C’est vrai qu’il y a une conjoncture qui explique la baisse du niveau des élèves. Une décennie de guerre civile, la croissance démographique, le niveau de vie des enseignants …sont parmi les facteurs qui expliquent cette situation.
Quelles mesures phares prendriez-vous si vous étiez ministre de l’Education nationale ?
Le secteur éducatif est très vaste. D’abord, il faudra que la décentralisation soit effective : c’est-à-dire donner aux instances de base (DPE et DCE) l’ensemble des moyens nécessaires pour agir. Ensuite, pour désengorger les classes, la construction de nouvelles écoles est primordiale, y compris des établissements à internat. Ces derniers sont nécessaires pour assurer un encadrement efficace pour les plus nécessiteux.

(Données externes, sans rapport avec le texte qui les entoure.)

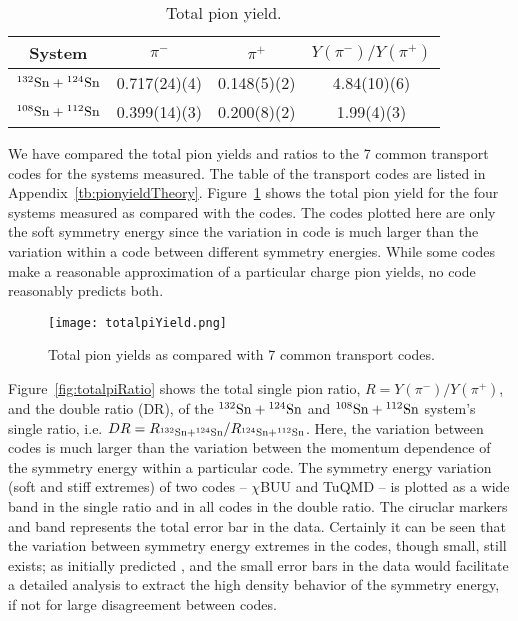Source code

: \begin{table*}\centering
{}
\begin{tabular}{@{}cccc@{}}\toprule
System & $\pi^-$ & $\pi^+$ & $Y(\pi^-)/Y(\pi^+)$  \\
\midrule
${}^{132}\mathrm{Sn} + {}^{124}\mathrm{Sn}$ & 0.717(24)(4) & 0.148(5)(2) & 4.84(10)(6)  \\
${}^{108}\mathrm{Sn} + {}^{112}\mathrm{Sn}$ & 0.399(14)(3) & 0.200(8)(2) & 1.99(4)(3)  \\
\bottomrule
\end{tabular}
\caption{Total pion yield.}
\label{tb:pionyield}
\end{table*}


We have compared the total pion yields and ratios to the 7 common transport codes for the systems measured. The table of the transport codes are listed in Appendix~\ref{tb:pionyieldTheory}. Figure~\ref{fig:totalpiYield} shows the total pion yield for the four systems measured as compared with the codes. The codes plotted here are only the soft symmetry energy since the variation in code is much larger than the variation within a code between different symmetry energies. While some codes make a reasonable approximation of a particular charge pion yields, no code reasonably predicts both. 

\begin{figure}[!htb]
\centering
\texttt{[image: totalpiYield.png]}
\caption{Total pion yields as compared with 7 common transport codes.}
\label{fig:totalpiYield}
\end{figure}

Figure~\ref{fig:totalpiRatio} shows the total single pion ratio, $R = Y(\pi^-)/Y(\pi^+)$, and the double ratio (DR), of the ${}^{132}\mathrm{Sn} + {}^{124}\mathrm{Sn}$ and ${}^{108}\mathrm{Sn} + {}^{112}\mathrm{Sn}$ system's single ratio, i.e. $DR = R_{{}^{132}\mathrm{Sn} + {}^{124}\mathrm{Sn}}/R_{{}^{124}\mathrm{Sn} + {}^{112}\mathrm{Sn}}$. Here, the variation between codes is much larger than the variation between the momentum dependence of the symmetry energy within a particular code. The symmetry energy variation (soft and stiff extremes) of two codes -- $\chi$BUU and TuQMD -- is plotted as a wide band in the single ratio and in all codes in the double ratio. The ciruclar markers and band represents the total error bar in the data. Certainly it can be seen that the variation between symmetry energy extremes in the codes, though small, still exists; as initially predicted \cite{baoan_piprod1,baoan_piprod2}, and the small error bars in the data would facilitate a detailed analysis to extract the high density behavior of the symmetry energy, if not for large disagreement between codes.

Il existe aussi des activités complémentaires à l’enseignement mais qui sont largement négligées. À titre d’exemple, pour renforcer la maîtrise des langues, je pense aux clubs de lecture et d’animation littéraire, au théâtre, etc. Enfin, pour assurer l’évaluation de la mise en place des réformes entreprises, une rencontre annuelle (Etats généraux) serait organisée au niveau national.
Croyez-vous à la bonté humaine ?
Oui, j’y crois. Il y a des gens de bonne volonté œuvrant pour le bien de la société. Ce sont ces gens qui sont prêts à aider les autres sans rien attendre en retour. Il existe toujours des « hommes de paix en temps de guerre ». Chacun de nous connaît des hommes et des femmes de cette catégorie. Malheureusement, ils sont peut-être noyés par l’ampleur de la méchanceté des déviants.
Pensez-vous à la mort ?
Pas souvent. En tout cas, elle ne me préoccupe pas, du moins pour le moment. Il m’arrive de penser plutôt au chagrin de mes proches une fois que l’irréparable se commettra.
Si vous comparaissez devant Dieu, que lui diriez-vous ?
Rien ! Je n’ai pas des injonctions ou des recommandations à lui adresser.